> **About this task**: Output the data verbatim, with nothing added or dropped.

> **Dataset records**:
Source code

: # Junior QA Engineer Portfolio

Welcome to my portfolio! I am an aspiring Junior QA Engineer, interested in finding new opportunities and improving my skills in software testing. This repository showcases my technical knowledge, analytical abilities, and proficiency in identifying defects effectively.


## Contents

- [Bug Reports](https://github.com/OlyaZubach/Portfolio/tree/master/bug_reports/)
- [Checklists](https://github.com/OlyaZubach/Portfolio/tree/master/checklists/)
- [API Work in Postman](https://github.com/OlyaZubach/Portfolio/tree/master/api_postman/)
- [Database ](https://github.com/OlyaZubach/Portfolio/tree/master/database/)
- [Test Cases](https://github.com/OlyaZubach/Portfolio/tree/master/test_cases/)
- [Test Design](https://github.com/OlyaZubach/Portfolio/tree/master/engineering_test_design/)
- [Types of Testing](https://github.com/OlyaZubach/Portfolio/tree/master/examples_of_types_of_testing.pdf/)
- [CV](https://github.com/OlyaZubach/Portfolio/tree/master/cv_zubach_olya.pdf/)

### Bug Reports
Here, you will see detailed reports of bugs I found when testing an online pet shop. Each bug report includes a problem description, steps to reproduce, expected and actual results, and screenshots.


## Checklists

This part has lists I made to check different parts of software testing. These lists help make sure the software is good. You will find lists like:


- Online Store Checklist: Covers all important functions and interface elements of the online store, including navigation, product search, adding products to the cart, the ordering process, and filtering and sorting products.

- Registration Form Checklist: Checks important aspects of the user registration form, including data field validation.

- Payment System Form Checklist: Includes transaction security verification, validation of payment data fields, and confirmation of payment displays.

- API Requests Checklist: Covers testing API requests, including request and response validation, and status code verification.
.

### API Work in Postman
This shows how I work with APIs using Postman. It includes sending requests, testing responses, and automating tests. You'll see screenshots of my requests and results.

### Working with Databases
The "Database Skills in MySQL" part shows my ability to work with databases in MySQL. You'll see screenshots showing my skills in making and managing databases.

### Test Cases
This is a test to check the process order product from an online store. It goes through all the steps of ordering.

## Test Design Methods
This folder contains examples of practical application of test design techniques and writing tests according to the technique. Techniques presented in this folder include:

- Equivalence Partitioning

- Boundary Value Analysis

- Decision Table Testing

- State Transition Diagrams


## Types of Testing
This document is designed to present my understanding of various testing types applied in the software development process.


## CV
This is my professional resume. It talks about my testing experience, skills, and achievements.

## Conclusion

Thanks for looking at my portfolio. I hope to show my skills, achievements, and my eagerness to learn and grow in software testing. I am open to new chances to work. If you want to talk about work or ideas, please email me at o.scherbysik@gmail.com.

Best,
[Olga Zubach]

> **Response**:
Source code

: # Junior QA Engineer Portfolio

Welcome to my portfolio! I am an aspiring Junior QA Engineer, interested in finding new opportunities and improving my skills in software testing. This repository showcases my technical knowledge, analytical abilities, and proficiency in identifying defects effectively.


## Contents

- [Bug Reports](https://github.com/OlyaZubach/Portfolio/tree/master/bug_reports/)
- [Checklists](https://github.com/OlyaZubach/Portfolio/tree/master/checklists/)
- [API Work in Postman](https://github.com/OlyaZubach/Portfolio/tree/master/api_postman/)
- [Database ](https://github.com/OlyaZubach/Portfolio/tree/master/database/)
- [Test Cases](https://github.com/OlyaZubach/Portfolio/tree/master/test_cases/)
- [Test Design](https://github.com/OlyaZubach/Portfolio/tree/master/engineering_test_design/)
- [Types of Testing](https://github.com/OlyaZubach/Portfolio/tree/master/examples_of_types_of_testing.pdf/)
- [CV](https://github.com/OlyaZubach/Portfolio/tree/master/cv_zubach_olya.pdf/)

### Bug Reports
Here, you will see detailed reports of bugs I found when testing an online pet shop. Each bug report includes a problem description, steps to reproduce, expected and actual results, and screenshots.


## Checklists

This part has lists I made to check different parts of software testing. These lists help make sure the software is good. You will find lists like:


- Online Store Checklist: Covers all important functions and interface elements of the online store, including navigation, product search, adding products to the cart, the ordering process, and filtering and sorting products.

- Registration Form Checklist: Checks important aspects of the user registration form, including data field validation.

- Payment System Form Checklist: Includes transaction security verification, validation of payment data fields, and confirmation of payment displays.

- API Requests Checklist: Covers testing API requests, including request and response validation, and status code verification.
.

### API Work in Postman
This shows how I work with APIs using Postman. It includes sending requests, testing responses, and automating tests. You'll see screenshots of my requests and results.

### Working with Databases
The "Database Skills in MySQL" part shows my ability to work with databases in MySQL. You'll see screenshots showing my skills in making and managing databases.

### Test Cases
This is a test to check the process order product from an online store. It goes through all the steps of ordering.

## Test Design Methods
This folder contains examples of practical application of test design techniques and writing tests according to the technique. Techniques presented in this folder include:

- Equivalence Partitioning

- Boundary Value Analysis

- Decision Table Testing

- State Transition Diagrams


## Types of Testing
This document is designed to present my understanding of various testing types applied in the software development process.


## CV
This is my professional resume. It talks about my testing experience, skills, and achievements.

## Conclusion

Thanks for looking at my portfolio. I hope to show my skills, achievements, and my eagerness to learn and grow in software testing. I am open to new chances to work. If you want to talk about work or ideas, please email me at o.scherbysik@gmail.com.

Best,
[Olga Zubach]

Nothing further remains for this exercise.